A Career in Pharmacy Continues to Rank in Top 100 Jobs, With Ongoing Growth in the Field

Article

A professional with a newly-minted pharmacy doctorate degree today has many options for a rewarding career.

The past 3 years have put a spotlight on how valuable skilled health care providers are, as well as how much an individual health care professional can impact patients’ experiences in health care. The pharmacy profession in particular has seen substantial growth and remains a top career choice with respect to job satisfaction, job security, income, and opportunity for advancement. A professional with a newly-minted pharmacy doctorate degree today has many options for a rewarding career.

One of the main elements contributing to the pharmacy sector’s unchanged position as a top job in health care is the deep satisfaction that pharmacists experience as they witness firsthand the impact they have on their community and the people they help daily. With the care that a pharmacist can provide, he or she can bring about improvement in the lives of their patients and customers, and this impact can trickle into the patients' broader network, including family, coworkers, and community. Because of this significant role, pharmacists consistently report high job satisfaction.

Since pharmacists remain one of the most accessible health care providers in any given community—with the rise of telehealth even further broadening this accessibility—patients rely on them for much more than simply filling prescriptions. With the proliferation of complex, technical, and potentially alarming or inaccurate information on the internet, a pharmacist is a vital resource in communities for sound medical advice. Pharmacists clarify flawed data, provide more detailed context for medications and conditions, and ease patient doubt in a meaningful way.

A career in pharmacy is in many ways future-proof, as the profession continues to expand its scope and value to an increasingly collaborative and interdisciplinary medical establishment—and will continue to do so in the years to come. We now have clinical pharmacists in many areas as specialists—from cardiology and infectious diseases to oncology and endocrinology, to name just a few examples.

Many disease states now have a pharmacist working with a physician side-by-side, providing knowledge and guidance for patients around medication management and a personalized treatment plan. The value of the pharmacist’s efforts in patient care is significant, as the pharmacist can craft a treatment plan that utilizes a patient’s specific genetics and biology to increase the treatment success rate.

As life expectancy increases, so do new diagnoses and new medications. Further, as the mental health crisis in the United States persists, pharmacists have a vital role to play in providing treatment support for individuals experiencing difficulties in their mental health treatment, as physicians and psychiatrists are often less accessible due to high demand.

Another contributing factor to pharmacy’s position as a top job is the expanding diversity of roles that a PharmD allows individuals to pursue. For those who are not called to the clinical side of pharmacy, there is the business industry side of the profession. Drug development, consultancies, fellowships, health informatics, laboratory diagnostics, and technology are just a few examples, in addition to the government and regulatory roles that are extremely important as new treatments are developed.

As an educator at Marshall B. Ketchum University’s College of Pharmacy located in Fullerton, California, I have firsthand knowledge of the current high demand for dedicated and well-educated pharmacists. The expansion of the profession combined with a large number of pharmacists retiring has created a very strong job market for our graduates and resulted in companies requesting that we share hiring notices with our students regularly.

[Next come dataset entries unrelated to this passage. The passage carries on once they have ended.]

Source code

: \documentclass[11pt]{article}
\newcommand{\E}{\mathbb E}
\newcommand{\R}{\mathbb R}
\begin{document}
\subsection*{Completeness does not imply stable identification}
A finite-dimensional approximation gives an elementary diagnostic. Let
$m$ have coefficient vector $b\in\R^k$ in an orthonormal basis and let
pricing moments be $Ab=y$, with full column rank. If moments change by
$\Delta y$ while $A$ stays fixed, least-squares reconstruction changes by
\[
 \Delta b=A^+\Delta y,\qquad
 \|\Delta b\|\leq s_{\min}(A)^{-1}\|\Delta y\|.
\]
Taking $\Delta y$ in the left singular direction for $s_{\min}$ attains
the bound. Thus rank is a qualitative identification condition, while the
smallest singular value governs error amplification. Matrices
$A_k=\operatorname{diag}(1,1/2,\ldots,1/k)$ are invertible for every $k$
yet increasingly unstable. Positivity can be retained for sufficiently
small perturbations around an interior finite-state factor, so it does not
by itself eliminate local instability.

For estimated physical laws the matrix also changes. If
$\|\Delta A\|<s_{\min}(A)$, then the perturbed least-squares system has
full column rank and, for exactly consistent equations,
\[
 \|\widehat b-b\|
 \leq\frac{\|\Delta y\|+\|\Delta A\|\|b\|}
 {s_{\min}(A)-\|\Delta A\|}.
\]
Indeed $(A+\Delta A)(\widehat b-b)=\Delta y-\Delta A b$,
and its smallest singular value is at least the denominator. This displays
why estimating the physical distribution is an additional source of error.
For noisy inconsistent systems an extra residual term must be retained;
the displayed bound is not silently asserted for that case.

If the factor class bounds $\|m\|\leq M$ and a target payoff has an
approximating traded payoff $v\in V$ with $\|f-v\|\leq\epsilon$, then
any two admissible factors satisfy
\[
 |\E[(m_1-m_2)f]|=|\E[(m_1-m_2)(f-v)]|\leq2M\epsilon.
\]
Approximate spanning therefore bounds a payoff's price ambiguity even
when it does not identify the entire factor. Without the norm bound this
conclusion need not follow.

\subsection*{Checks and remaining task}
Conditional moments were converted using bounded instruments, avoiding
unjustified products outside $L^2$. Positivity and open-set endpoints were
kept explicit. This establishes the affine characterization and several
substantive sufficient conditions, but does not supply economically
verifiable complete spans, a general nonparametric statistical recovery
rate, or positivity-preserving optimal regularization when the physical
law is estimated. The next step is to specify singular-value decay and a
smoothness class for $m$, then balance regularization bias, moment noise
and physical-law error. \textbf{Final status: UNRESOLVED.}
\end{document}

A career in pharmacy is a deeply rewarding vocation, with tremendous opportunities for growth, extensive flexibility, and diversity with respect to specialties, quality of living, and job satisfaction that comes with helping people to become well again.

About the Author

Monica Trivedi, PharmD, is an assistant professor and associate dean of Clinical Affairs and Community Outreach at Marshall B. Ketchum University. Shebegan her career in pharmacy as a pharmacy technician in 1997. She received her Doctor of Pharmacy degree from the University of Southern California School of Pharmacy in 2002. After graduation, she worked in the community pharmacy setting as a Pharmacy Manager for Longs Drugs in Mission Viejo, California from 2002- 2006. In 2006, she was promoted to Pharmacy District Manager for Long Drugs focused on operational responsibilities of staffing pharmacists, sales, budgeting and customer service. CVS then acquired Longs Drugs and she transitioned to a Pharmacy Supervisor for CVS in the Orange County area until April 2011. In April 2011, Trivedi joined Target Corporation as a Healthcare Business Partner for the Inland Empire area. For Target, she educated and supported the pharmacy operations in three districts for a total of 27 pharmacies in the market. Dr. Trivedi joined MBKU in February 2016. She developed the experiential program for the College of Pharmacy. Her research has been focused on student teaching and learning during rotations, in addition to immunization initiatives. Throughout the years, Trivedi has been focused on patient-centered care with the implementation of expanded Immunization programs, medication therapy management, leadership development for pharmacists and expanding healthcare services.